======== Data in this exercise

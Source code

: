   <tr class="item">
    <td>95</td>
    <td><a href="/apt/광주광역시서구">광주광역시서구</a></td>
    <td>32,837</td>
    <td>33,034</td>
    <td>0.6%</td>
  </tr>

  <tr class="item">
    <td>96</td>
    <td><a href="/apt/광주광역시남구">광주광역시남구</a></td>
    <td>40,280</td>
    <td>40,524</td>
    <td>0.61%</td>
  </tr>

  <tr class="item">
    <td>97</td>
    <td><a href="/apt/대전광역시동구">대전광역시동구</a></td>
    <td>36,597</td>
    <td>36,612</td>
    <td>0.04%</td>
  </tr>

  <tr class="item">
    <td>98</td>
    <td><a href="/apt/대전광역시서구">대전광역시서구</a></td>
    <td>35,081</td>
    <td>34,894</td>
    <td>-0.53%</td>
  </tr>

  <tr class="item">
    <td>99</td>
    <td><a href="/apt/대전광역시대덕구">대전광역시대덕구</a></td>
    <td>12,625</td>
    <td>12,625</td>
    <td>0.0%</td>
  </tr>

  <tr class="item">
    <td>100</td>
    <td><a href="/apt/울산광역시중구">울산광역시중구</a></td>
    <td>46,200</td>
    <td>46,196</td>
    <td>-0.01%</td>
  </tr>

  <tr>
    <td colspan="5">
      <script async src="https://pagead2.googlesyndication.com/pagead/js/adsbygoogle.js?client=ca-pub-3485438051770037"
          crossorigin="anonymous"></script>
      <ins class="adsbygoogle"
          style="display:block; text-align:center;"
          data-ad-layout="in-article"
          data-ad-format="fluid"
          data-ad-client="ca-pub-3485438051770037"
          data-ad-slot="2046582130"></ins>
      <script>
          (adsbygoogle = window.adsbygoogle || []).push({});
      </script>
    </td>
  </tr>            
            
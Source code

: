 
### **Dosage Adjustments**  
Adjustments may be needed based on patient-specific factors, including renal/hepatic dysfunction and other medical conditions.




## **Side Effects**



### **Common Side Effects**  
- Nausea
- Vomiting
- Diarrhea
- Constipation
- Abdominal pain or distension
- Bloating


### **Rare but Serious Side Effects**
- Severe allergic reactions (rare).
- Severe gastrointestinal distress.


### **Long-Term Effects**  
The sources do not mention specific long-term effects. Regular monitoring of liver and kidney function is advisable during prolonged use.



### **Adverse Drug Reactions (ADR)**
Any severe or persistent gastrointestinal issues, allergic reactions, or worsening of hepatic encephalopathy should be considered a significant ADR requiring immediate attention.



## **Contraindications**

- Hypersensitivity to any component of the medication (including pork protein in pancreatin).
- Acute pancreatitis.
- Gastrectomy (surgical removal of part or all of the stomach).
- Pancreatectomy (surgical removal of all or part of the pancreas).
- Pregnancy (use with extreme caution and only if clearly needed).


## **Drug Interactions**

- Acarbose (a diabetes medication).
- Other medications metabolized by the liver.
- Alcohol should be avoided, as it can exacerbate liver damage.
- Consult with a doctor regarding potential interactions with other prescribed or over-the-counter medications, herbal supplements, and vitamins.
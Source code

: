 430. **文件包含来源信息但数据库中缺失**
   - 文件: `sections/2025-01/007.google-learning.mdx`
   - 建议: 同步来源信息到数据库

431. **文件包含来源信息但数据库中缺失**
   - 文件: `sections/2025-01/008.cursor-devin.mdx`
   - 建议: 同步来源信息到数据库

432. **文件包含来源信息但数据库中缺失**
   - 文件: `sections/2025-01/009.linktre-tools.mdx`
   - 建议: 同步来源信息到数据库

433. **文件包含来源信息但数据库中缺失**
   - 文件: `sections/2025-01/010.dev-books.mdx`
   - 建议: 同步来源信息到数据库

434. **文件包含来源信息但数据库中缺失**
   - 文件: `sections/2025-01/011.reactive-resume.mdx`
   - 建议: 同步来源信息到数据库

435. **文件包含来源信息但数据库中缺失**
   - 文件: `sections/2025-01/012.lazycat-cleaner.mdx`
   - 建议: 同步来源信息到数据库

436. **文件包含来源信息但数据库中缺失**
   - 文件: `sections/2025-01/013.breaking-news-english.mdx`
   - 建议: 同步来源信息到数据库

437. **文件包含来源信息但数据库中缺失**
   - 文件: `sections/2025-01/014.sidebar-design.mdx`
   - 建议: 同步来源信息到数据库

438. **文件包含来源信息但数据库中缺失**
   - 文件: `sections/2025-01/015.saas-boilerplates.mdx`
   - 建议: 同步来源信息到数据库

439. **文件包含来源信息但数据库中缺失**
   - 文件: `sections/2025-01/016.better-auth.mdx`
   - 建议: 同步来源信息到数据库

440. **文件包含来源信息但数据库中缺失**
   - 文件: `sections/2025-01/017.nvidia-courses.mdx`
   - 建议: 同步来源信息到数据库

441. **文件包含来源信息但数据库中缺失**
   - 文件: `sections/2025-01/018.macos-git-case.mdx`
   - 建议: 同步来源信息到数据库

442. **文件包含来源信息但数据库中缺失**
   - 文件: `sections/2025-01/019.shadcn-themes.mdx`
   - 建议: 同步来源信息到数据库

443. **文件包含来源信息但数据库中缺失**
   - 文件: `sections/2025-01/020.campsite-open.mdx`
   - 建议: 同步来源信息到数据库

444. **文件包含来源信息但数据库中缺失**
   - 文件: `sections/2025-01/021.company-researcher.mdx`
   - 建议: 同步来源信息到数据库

================
======== Data in this exercise

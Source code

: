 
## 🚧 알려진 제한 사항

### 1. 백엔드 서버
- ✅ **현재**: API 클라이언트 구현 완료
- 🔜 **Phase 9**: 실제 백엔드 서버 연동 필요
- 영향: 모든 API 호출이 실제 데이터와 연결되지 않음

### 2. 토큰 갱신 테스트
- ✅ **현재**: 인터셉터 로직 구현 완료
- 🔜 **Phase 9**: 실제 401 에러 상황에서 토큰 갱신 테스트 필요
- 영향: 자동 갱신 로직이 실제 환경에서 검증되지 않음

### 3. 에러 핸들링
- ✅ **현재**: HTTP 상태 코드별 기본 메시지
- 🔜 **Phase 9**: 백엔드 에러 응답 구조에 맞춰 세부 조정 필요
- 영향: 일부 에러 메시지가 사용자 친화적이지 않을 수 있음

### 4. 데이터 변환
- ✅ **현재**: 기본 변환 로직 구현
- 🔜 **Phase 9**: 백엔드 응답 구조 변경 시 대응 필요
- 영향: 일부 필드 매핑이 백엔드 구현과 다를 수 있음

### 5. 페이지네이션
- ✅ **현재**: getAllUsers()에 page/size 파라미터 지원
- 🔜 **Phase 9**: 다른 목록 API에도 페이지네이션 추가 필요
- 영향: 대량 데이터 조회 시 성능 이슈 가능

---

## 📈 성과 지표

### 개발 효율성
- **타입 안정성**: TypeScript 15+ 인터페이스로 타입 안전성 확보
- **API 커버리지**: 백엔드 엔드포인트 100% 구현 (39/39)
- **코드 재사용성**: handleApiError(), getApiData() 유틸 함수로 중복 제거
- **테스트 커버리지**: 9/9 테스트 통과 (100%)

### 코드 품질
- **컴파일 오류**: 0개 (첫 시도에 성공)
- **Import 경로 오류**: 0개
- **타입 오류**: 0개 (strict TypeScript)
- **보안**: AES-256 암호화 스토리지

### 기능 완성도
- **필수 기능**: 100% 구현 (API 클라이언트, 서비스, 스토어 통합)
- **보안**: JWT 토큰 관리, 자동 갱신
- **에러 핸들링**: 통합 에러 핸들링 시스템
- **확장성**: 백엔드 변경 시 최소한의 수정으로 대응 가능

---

================

- [Action item]:
Using the records above, write out exactly the lines between the one holding "- Acute pancreatitis." and the one holding "- Alcohol should", inclusive; leave everything else out.

- [Answer space]:
- Acute pancreatitis.
- Gastrectomy (surgical removal of part or all of the stomach).
- Pancreatectomy (surgical removal of all or part of the pancreas).
- Pregnancy (use with extreme caution and only if clearly needed).


## **Drug Interactions**

- Acarbose (a diabetes medication).
- Other medications metabolized by the liver.
- Alcohol should be avoided, as it can exacerbate liver damage.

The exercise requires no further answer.